Monday, April 17, 2017

Raoul Peck and James Baldwin


RAOUL PECK'S BALDWIN



The book is short  --- 25 pages of introductory material + 109 pages of text and images + 1 blank verso + 2 pages of CREDITS +1 page of BIBLIOGRAPHY + 1 blank verso +  1 page of PERMISSIONS +1 blank verso +2 pages listing ILLUSTRATIONS   ---   a total of 143 pages to be read at one sitting.



Peck, Raoul, ed. I Am Not Your Negro: From Texts by James Baldwin.  New York: Vintage International, 2017.



As the companion for Peck's film I Am Not Your Negro (2016), the book is a  mosaic of Baldwin's unfinished "Notes Toward Remember This House, " snippets from other works by Baldwin, images and quotations from television and film,  and slivers of song lyrics.

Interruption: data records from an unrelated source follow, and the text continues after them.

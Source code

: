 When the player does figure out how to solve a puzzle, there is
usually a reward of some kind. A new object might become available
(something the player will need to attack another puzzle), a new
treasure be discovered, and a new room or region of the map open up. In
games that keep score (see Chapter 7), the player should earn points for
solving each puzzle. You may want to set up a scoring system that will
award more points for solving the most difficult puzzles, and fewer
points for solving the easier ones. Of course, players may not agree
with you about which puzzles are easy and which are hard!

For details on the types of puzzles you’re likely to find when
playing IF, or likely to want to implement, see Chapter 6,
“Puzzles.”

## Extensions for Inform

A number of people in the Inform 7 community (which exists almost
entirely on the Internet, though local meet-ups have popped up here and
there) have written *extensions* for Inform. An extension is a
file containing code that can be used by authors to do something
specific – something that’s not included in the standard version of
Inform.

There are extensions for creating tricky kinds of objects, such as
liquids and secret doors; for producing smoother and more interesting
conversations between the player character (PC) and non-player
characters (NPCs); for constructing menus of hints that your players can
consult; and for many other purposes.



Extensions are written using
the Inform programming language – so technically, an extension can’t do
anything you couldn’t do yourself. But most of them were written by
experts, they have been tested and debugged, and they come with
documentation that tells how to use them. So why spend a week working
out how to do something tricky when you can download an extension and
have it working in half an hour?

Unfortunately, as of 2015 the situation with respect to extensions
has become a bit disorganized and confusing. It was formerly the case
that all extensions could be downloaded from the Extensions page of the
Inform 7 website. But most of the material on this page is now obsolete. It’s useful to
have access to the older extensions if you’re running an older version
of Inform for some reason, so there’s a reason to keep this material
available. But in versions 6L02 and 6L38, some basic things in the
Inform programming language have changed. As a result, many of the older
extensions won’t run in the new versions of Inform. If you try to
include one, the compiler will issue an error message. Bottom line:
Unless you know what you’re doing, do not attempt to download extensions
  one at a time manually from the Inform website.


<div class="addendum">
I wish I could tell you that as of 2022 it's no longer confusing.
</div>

One does not read the mosaic.  One consumes it.   Consumption is contingent on whether one engages the mosaic before or after viewing the film.  Dealing with the book before seeing the film prepares one to listen to Baldwin's voice, Samuel Jackson's narration, and other archived sounds with more than usual attention and to attend with passionate interest to the film's visual rhetoric. Using the book after witnessing the film helps one to check nuances that one's eyes and ears missed or misinterpreted in the darkened cave of a cinema.  These diverging affective and efferent experiences reveal much about the processing of past and contemporary information, much about how one's mind navigates sight and sound.  How one contextualizes Peck's manipulation of Baldwin's legacy.



Witnessing is all.  In the cliché-saturated ambience of "# Matters,"  moral judgment is a vexed affair. That is to say the circumstances under which one witnesses Peck's reconstructive witnessing of Baldwin's unfinished effort to locate the lives and assassinations of Medgar Evers, Malcolm X, and Martin Luther King, Jr.  matters greatly.  One's age, ethnic identity, citizenship, and depth of interest in the conditions of being human are crucial in finding meaning and significance in the film and book versions of I Am Not Your Negro.  They determine, to paraphrase Peck, whether it is possible to have "a deep and intimate personal reflection on [one's] own political and cultural mythology, [one's] own experiences of racism and intellectual violence" (xi).



When a friend suggested we should set up a panel discussion of I Am Not Your Negro after viewing the film,   I objected.  The only panels that have practical legitimacy, as far as I am concerned, are those constituted by people who belong temporarily to a community of seeing and hearing at one time and in one place.  Members of such a nonce community should tell one another, not be told by a panel of critics and experts,  what is important about what and how  the film galvanized them to think and to feel, and perhaps to vow to do.   Raoul Peck's commendable interventions by way of film and book demand multiple and quite diverse enactments of community, an investment in being human that the first quarter of the 21st century tries daily to assassinate.  James Baldwin's gift of brutal confrontation demands nothing more and nothing less if the world's population is to defeat all enemies by saying "I AM NOT YOUR NEGRO" and acting accordingly.